Le traité byzantino-vénitien de 1277 fut un accord de non-agression et une entente commerciale entre l’Empire byzantin et la république de Venise. Il renouvelait pour deux ans le traité déjà conclu entre les deux parties en 1268. L’accord qui prit cette fois la forme d’un chrysobulle et non d’un traité était à l’avantage des deux parties : l’empereur Michel VIII Paléologue s’assurait que les Vénitiens et leur flotte ne participeraient pas aux tentatives de Charles d’Anjou de rassembler une croisade contre Byzance ; les Vénitiens conservaient leur accès aux marchés byzantins tout en élargissant leurs privilèges commerciaux par un accès direct à la mer Noire et en recevant permission d’avoir leurs propres quartiers tant à Constantinople qu’à Thessalonique. De plus l’entente prévoyait que Constantinople ne pourrait reconquérir les dépendances de Venise en mer Égée, bien qu’il fût spécifié que les deux parties pourraient continuer leur lutte pour le contrôle de l’île d’Eubée (Négrepont). La courte durée de l’accord impliquait que, pour les deux parties, il s’agissait d’une situation en évolution. De fait, à l’expiration de l’accord, les Vénitiens s’allièrent avec Charles d’Anjou contre Byzance; ses plans devaient toutefois s’écrouler lors des Vêpres siciliennes en 1282 et de la guerre qui s’ensuivit, forçant Venise à reconduire la paix avec Byzance.
Contexte historique
La flotte de Venise avait été essentielle au succès de la quatrième croisade et à la prise de Constantinople en 1204. En retour, Venise s’était assuré la part du lion dans le partage des dépouilles : outre les trois huitièmes de la ville de Constantinople (les cinq autres huitièmes restant possession de l’empereur latin), elle prit le contrôle des iles et des ports essentiels pour maintenir la prépondérance de son commerce maritime s’étendant de la Méditerranée à la mer Noire. Sur la côte adriatique, elle prit possession de Dyrrachium et de Raguse ; dans le Péloponnèse, des villes portuaires de Coron et de Modon ; en mer Égée, des iles ioniennes, de la Crète, de la plupart des iles de l’Archipel avec l’Eubée, Naxos et Andros, ainsi que des villes portuaires les plus importantes de l’Hellespont et de la mer de Marmara[1],[2]. Non seulement ceci ouvrait à Venise le commerce avec la mer Noire, mais l’influence qu’exerçait maintenant Venise à Constantinople lui assurait une position dominante face à ses rivaux traditionnels, Pise et Gênes[3].

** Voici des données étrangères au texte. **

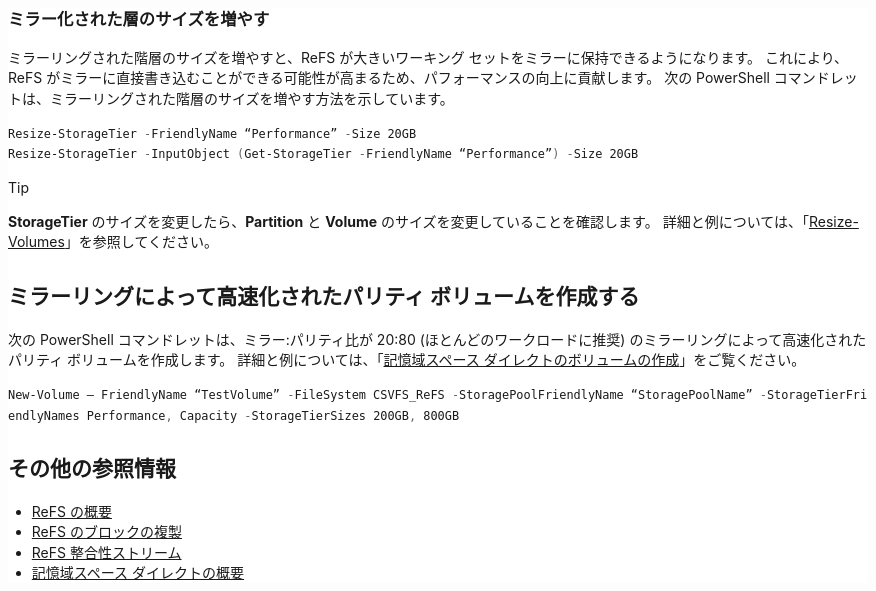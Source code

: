 ### <a name="increasing-the-size-of-the-mirrored-tier"></a>ミラー化された層のサイズを増やす

ミラーリングされた階層のサイズを増やすと、ReFS が大きいワーキング セットをミラーに保持できるようになります。 これにより、ReFS がミラーに直接書き込むことができる可能性が高まるため、パフォーマンスの向上に貢献します。 次の PowerShell コマンドレットは、ミラーリングされた階層のサイズを増やす方法を示しています。
```PowerShell
Resize-StorageTier -FriendlyName “Performance” -Size 20GB
Resize-StorageTier -InputObject (Get-StorageTier -FriendlyName “Performance”) -Size 20GB
```
>[!TIP]
>**StorageTier** のサイズを変更したら、**Partition** と **Volume** のサイズを変更していることを確認します。 詳細と例については、「[Resize-Volumes](../storage-spaces/resize-volumes.md)」を参照してください。

## <a name="creating-a-mirror-accelerated-parity-volume"></a>ミラーリングによって高速化されたパリティ ボリュームを作成する

次の PowerShell コマンドレットは、ミラー:パリティ比が 20:80 (ほとんどのワークロードに推奨) のミラーリングによって高速化されたパリティ ボリュームを作成します。 詳細と例については、「[記憶域スペース ダイレクトのボリュームの作成](../storage-spaces/Create-volumes.md)」をご覧ください。

```PowerShell
New-Volume – FriendlyName “TestVolume” -FileSystem CSVFS_ReFS -StoragePoolFriendlyName “StoragePoolName” -StorageTierFriendlyNames Performance, Capacity -StorageTierSizes 200GB, 800GB
```

## <a name="additional-references"></a>その他の参照情報

-   [ReFS の概要](refs-overview.md)
-   [ReFS のブロックの複製](block-cloning.md)
-   [ReFS 整合性ストリーム](integrity-streams.md)
-   [記憶域スペース ダイレクトの概要](../storage-spaces/storage-spaces-direct-overview.md)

Les relations entre Venise, Gênes et Constantinople après 1261
La conquête de Constantinople par l’empereur Michel VIII (r. coempereur à Nicée : 1259 - 1261, empereur byzantin 1261 – 1282) en 1261 et le rétablissement de l’Empire byzantin sous la dynastie des Paléologue avait porté un dur coup aux intérêts commerciaux de Venise en Méditerranée orientale. De plus, pour contrer la puissante flotte maritime vénitienne, l’empereur s’était allié la même année à Gênes, alors en guerre avec Venise, par le traité de Nymphaeum[4]. Non seulement cet accord concédait-il des privilèges considérables aux Génois, mais il leur donnait les quartiers et propriétés jusque-là assignés aux Vénitiens à Constantinople, ces derniers se voyant exclus du commerce en mer Noire[5]. Toutefois, les défaites successives de Gênes dans sa guerre contre Venise ainsi que la consolidation du pouvoir de Michel VIII conduisit à éloigner progressivement les deux alliés l’un de l’autre[6],[7].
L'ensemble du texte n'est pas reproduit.